Provided material below:

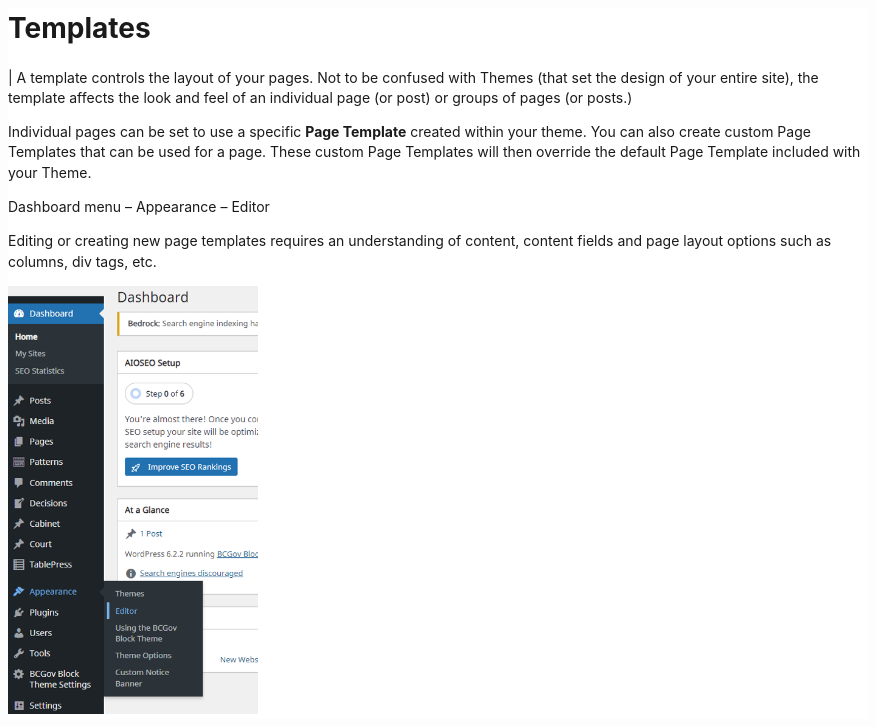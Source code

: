 
# Templates

| A template controls the layout of your pages. Not to be confused with Themes (that set the design of your entire site), the template affects the look and feel of an individual page (or post) or groups of pages (or posts.)

Individual pages can be set to use a specific **Page Template** created within your theme. You can also create custom Page Templates that can be used for a page. These custom Page Templates will then override the default Page Template included with your Theme.

Dashboard menu – Appearance – Editor

Editing or creating new page templates requires an understanding of content, content fields and page layout options such as columns, div tags, etc.

<img src="./md-assets/pages-templates.png" width="250" >
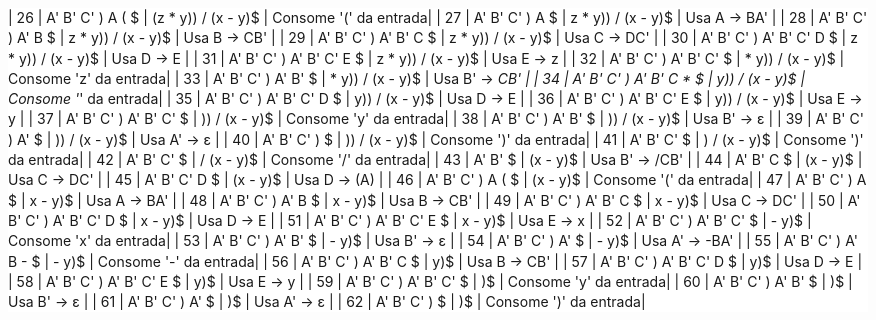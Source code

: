 | 26    | A' B' C' ) A ( $           | (z * y)) / (x - y)$                  | Consome '(' da entrada|
| 27    | A' B' C' ) A $             | z * y)) / (x - y)$                   | Usa A → BA'           |
| 28    | A' B' C' ) A' B $          | z * y)) / (x - y)$                   | Usa B → CB'           |
| 29    | A' B' C' ) A' B' C $       | z * y)) / (x - y)$                   | Usa C → DC'           |
| 30    | A' B' C' ) A' B' C' D $    | z * y)) / (x - y)$                   | Usa D → E             |
| 31    | A' B' C' ) A' B' C' E $    | z * y)) / (x - y)$                   | Usa E → z             |
| 32    | A' B' C' ) A' B' C' $      | * y)) / (x - y)$                     | Consome 'z' da entrada|
| 33    | A' B' C' ) A' B' $         | * y)) / (x - y)$                     | Usa B' → *CB'         |
| 34    | A' B' C' ) A' B' C * $     | y)) / (x - y)$                       | Consome '*' da entrada|
| 35    | A' B' C' ) A' B' C' D $    | y)) / (x - y)$                       | Usa D → E             |
| 36    | A' B' C' ) A' B' C' E $    | y)) / (x - y)$                       | Usa E → y             |
| 37    | A' B' C' ) A' B' C' $      | )) / (x - y)$                        | Consome 'y' da entrada|
| 38    | A' B' C' ) A' B' $         | )) / (x - y)$                        | Usa B' → ε            |
| 39    | A' B' C' ) A' $            | )) / (x - y)$                        | Usa A' → ε            |
| 40    | A' B' C' ) $               | )) / (x - y)$                        | Consome ')' da entrada|
| 41    | A' B' C' $                 | ) / (x - y)$                         | Consome ')' da entrada|
| 42    | A' B' C' $                 | / (x - y)$                           | Consome '/' da entrada|
| 43    | A' B' $                    | (x - y)$                             | Usa B' → /CB'         |
| 44    | A' B' C $                  | (x - y)$                             | Usa C → DC'           |
| 45    | A' B' C' D $               | (x - y)$                             | Usa D → (A)           |
| 46    | A' B' C' ) A ( $           | (x - y)$                             | Consome '(' da entrada|
| 47    | A' B' C' ) A $             | x - y)$                              | Usa A → BA'           |
| 48    | A' B' C' ) A' B $          | x - y)$                              | Usa B → CB'           |
| 49    | A' B' C' ) A' B' C $       | x - y)$                              | Usa C → DC'           |
| 50    | A' B' C' ) A' B' C' D $    | x - y)$                              | Usa D → E             |
| 51    | A' B' C' ) A' B' C' E $    | x - y)$                              | Usa E → x             |
| 52    | A' B' C' ) A' B' C' $      | - y)$                                | Consome 'x' da entrada|
| 53    | A' B' C' ) A' B' $         | - y)$                                | Usa B' → ε            |
| 54    | A' B' C' ) A' $            | - y)$                                | Usa A' → -BA'         |
| 55    | A' B' C' ) A' B - $        | - y)$                                | Consome '-' da entrada|
| 56    | A' B' C' ) A' B' C $       | y)$                                  | Usa B → CB'           |
| 57    | A' B' C' ) A' B' C' D $    | y)$                                  | Usa D → E             |
| 58    | A' B' C' ) A' B' C' E $    | y)$                                  | Usa E → y             |
| 59    | A' B' C' ) A' B' C' $      | )$                                   | Consome 'y' da entrada|
| 60    | A' B' C' ) A' B' $         | )$                                   | Usa B' → ε            |
| 61    | A' B' C' ) A' $            | )$                                   | Usa A' → ε            |
| 62    | A' B' C' ) $               | )$                                   | Consome ')' da entrada|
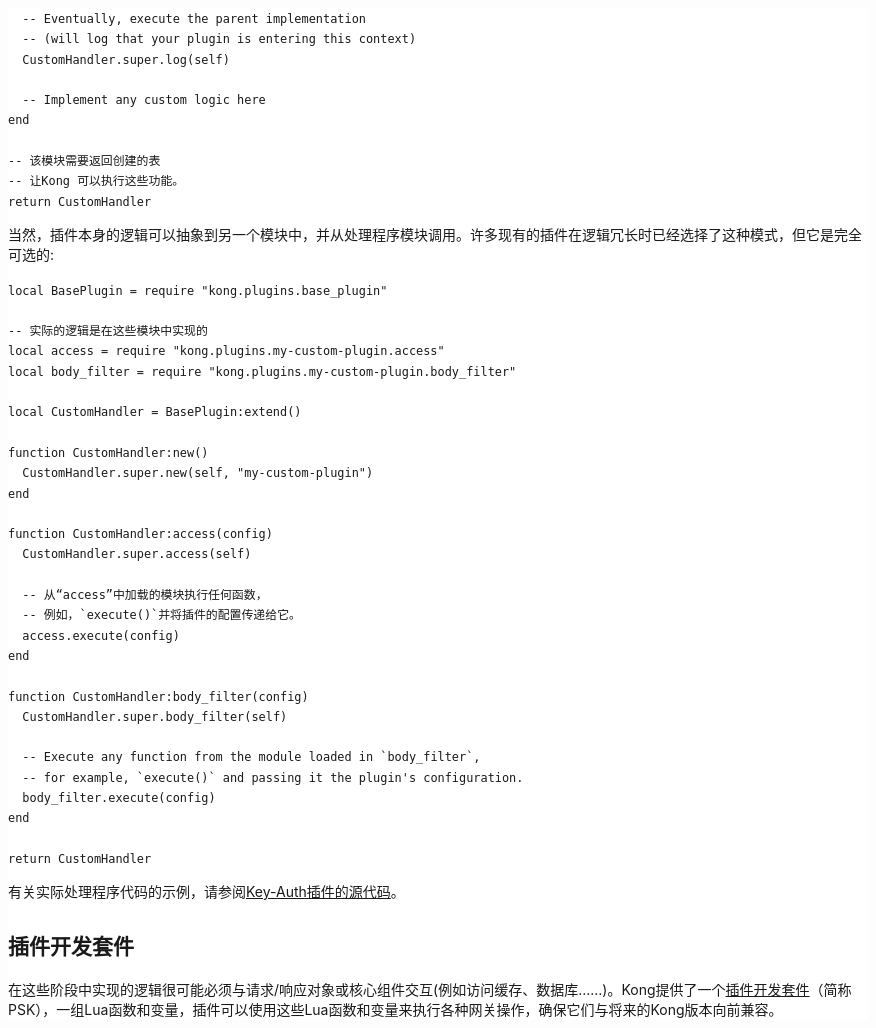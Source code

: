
```
  -- Eventually, execute the parent implementation
  -- (will log that your plugin is entering this context)
  CustomHandler.super.log(self)

  -- Implement any custom logic here
end

-- 该模块需要返回创建的表
-- 让Kong 可以执行这些功能。
return CustomHandler
```

当然，插件本身的逻辑可以抽象到另一个模块中，并从处理程序模块调用。许多现有的插件在逻辑冗长时已经选择了这种模式，但它是完全可选的:
```
local BasePlugin = require "kong.plugins.base_plugin"

-- 实际的逻辑是在这些模块中实现的
local access = require "kong.plugins.my-custom-plugin.access"
local body_filter = require "kong.plugins.my-custom-plugin.body_filter"

local CustomHandler = BasePlugin:extend()

function CustomHandler:new()
  CustomHandler.super.new(self, "my-custom-plugin")
end

function CustomHandler:access(config)
  CustomHandler.super.access(self)

  -- 从“access”中加载的模块执行任何函数，
  -- 例如，`execute()`并将插件的配置传递给它。
  access.execute(config)
end

function CustomHandler:body_filter(config)
  CustomHandler.super.body_filter(self)

  -- Execute any function from the module loaded in `body_filter`,
  -- for example, `execute()` and passing it the plugin's configuration.
  body_filter.execute(config)
end

return CustomHandler
```

有关实际处理程序代码的示例，请参阅[Key-Auth插件的源代码](https://github.com/Kong/kong/blob/master/kong/plugins/key-auth/handler.lua)。

## 插件开发套件

在这些阶段中实现的逻辑很可能必须与请求/响应对象或核心组件交互(例如访问缓存、数据库……)。Kong提供了一个[插件开发套件](https://docs.konghq.com/1.1.x/pdk)（简称PSK），一组Lua函数和变量，插件可以使用这些Lua函数和变量来执行各种网关操作，确保它们与将来的Kong版本向前兼容。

End of Provided material.

What you need to do
Only lines holding the word "pages" are wanted; copy each one from the listing.

Completed task
| A template controls the layout of your pages. Not to be confused with Themes (that set the design of your entire site), the template affects the look and feel of an individual page (or post) or groups of pages (or posts.)
Individual pages can be set to use a specific **Page Template** created within your theme. You can also create custom Page Templates that can be used for a page. These custom Page Templates will then override the default Page Template included with your Theme.
<img src="./md-assets/pages-templates.png" width="250" >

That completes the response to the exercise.